What is the difference between a spoken contract and a written contract?
How do you enforce a contract?
How do you void a contract you entered because of fraud?
CONTRACTS AND CONSUMERS
SITUATION 1 Tim, 15, thrusts a piece of paper under the nose of 13yearold Billy Joe. "It's a contract," he says. "Sign it." The paper says, "I, Billy Joe, promise Tim the answers he needs for the math exam. In exchange, Tim will not beat up Billy Joe on the way home ever again." Billy Joe is scared. He takes the paper and scrawls his name quickly.
Is this a contract?
Contracts are legally binding agreements used in borrowing money, obtaining housing, and getting a job. In short, contracts are basic to living in our society. Consumer law governs the spending of money for personal, family, and household purposes. It covers purchases as major as a car and as minor as a piece of gum.
CONTRACTS
The right to enter into contracts is an important legal right. A contract is an agreement between two or more people requiring each person to do something specific. This agreement may also require a person to refrain from doing something that he or she has a right to do. Contracts have four essential ingredients. To have a legal contract, there must be (1) a mutual agreement or "meeting of the minds," (2) two or more parties capable of contracting or reaching an agreement, (3) an agreement in which all parties have to carry out some obligation, and (4) a lawful purpose.
Requirements for a Contract
1. A Meeting of the Minds
Basic to a contract is a "meeting of the minds." The parties have to understand and express to each other what is expected of each of them. For instance, in a situation in which something is being bought and sold, both the buyer and the seller have to agree on what is being bought and sold and the price of what is being bought and sold. The process of making a contract usually begins with one party making an offer. The other party may accept the offer, reject the offer, or make a counteroffer. Making a counteroffer is negotiating.

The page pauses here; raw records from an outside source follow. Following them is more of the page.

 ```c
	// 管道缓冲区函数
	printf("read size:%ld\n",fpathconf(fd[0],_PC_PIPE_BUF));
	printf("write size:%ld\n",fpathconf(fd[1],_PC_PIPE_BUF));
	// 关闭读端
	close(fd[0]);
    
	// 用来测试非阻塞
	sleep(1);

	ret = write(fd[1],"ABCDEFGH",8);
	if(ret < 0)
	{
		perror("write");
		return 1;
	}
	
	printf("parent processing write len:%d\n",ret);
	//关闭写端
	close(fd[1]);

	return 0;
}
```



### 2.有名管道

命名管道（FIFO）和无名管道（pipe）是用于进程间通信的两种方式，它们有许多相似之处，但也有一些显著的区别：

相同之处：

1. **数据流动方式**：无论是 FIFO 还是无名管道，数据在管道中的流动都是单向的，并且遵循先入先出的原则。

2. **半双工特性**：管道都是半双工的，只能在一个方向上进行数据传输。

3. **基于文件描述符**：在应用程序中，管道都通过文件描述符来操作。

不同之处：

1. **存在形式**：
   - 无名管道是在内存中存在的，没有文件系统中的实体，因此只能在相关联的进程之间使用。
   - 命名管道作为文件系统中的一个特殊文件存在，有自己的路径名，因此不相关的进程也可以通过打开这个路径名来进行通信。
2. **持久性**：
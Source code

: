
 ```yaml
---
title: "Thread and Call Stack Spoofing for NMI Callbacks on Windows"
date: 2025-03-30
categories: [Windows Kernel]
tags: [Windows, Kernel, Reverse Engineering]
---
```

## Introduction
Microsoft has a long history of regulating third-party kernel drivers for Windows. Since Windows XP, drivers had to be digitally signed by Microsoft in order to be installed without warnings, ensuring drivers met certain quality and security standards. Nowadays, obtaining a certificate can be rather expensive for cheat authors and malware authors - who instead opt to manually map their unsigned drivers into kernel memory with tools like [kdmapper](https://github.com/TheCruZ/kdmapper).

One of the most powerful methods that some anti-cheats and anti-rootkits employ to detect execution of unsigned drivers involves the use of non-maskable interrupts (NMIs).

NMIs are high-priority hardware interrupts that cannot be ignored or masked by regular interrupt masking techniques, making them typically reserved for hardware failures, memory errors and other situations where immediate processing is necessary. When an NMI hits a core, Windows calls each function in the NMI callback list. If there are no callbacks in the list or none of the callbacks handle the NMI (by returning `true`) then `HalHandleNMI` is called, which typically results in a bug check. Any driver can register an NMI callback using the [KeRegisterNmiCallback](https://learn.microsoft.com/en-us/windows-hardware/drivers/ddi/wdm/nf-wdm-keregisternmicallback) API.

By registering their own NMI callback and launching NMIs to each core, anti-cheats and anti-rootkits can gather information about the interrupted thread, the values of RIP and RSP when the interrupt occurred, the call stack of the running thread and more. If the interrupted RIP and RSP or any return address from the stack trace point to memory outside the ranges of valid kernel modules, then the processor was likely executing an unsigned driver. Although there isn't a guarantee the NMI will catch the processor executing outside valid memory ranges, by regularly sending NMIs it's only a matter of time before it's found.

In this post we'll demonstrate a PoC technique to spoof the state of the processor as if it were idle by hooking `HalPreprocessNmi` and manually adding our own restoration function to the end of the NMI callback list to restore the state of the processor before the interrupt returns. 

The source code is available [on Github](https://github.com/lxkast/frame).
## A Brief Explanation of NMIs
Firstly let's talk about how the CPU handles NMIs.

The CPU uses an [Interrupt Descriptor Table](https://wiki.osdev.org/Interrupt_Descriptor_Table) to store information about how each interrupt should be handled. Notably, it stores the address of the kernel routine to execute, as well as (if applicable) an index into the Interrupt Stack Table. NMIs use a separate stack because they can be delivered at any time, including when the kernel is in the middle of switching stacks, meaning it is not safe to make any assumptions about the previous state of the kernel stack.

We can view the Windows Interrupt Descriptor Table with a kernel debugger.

To create a contract, one person must accept another person's offer or counteroffer. A legally binding contract is formed once an offer or counteroffer is accepted. An offer or counteroffer can only be accepted by the person to whom it is made.
The meeting of the minds necessary for a contract can only occur when the agreement is freely entered into by both parties. If one party is coerced into signing, then their minds have not met. The legal term for being coerced into entering a contract is "duress."
Under Georgia law, duress is defined as imprisonment, threats, or other acts by which the free will of a party is restrained and his or her consent induced. For example, what if a salesperson has "pressured" you into signing a contract to buy a motorcycle? Could you get out of the contract? Maybe, but if you took the motorcycle home and used it, probably not. Your use of the motorcycle would reinforce your acceptance of the contract.
2. Parties Capable of Contracting
The expression "parties capable of contracting" has a very specific legal meaning. To have a contract, the minds of the parties must meet. For minds to meet, each party must understand what is taking place.
The law regards certain groups of people as incapable of understanding agreements. The mentally incompetent, for example, are considered unable to make a valid contract. The courts could void a contract signed by a mentally incompetent person.
Young people are also considered incapable of understanding enough about contract obligations to be bound by what they sign. In Georgia, the legal age of majority (the age at which a person is considered to be an adult in contractual situations) is 18 years. Youths under 18 (that is, minors) may not legally enter into contracts.
SITUATION 2 Jane Junior, 17, lied about her age when she contracted to buy a used car from Marty. She agreed to pay off the car over the year. But when Jane lost her job, she was no longer able to make the payments required under the contract. arty wants Jane to pay the money or return the car.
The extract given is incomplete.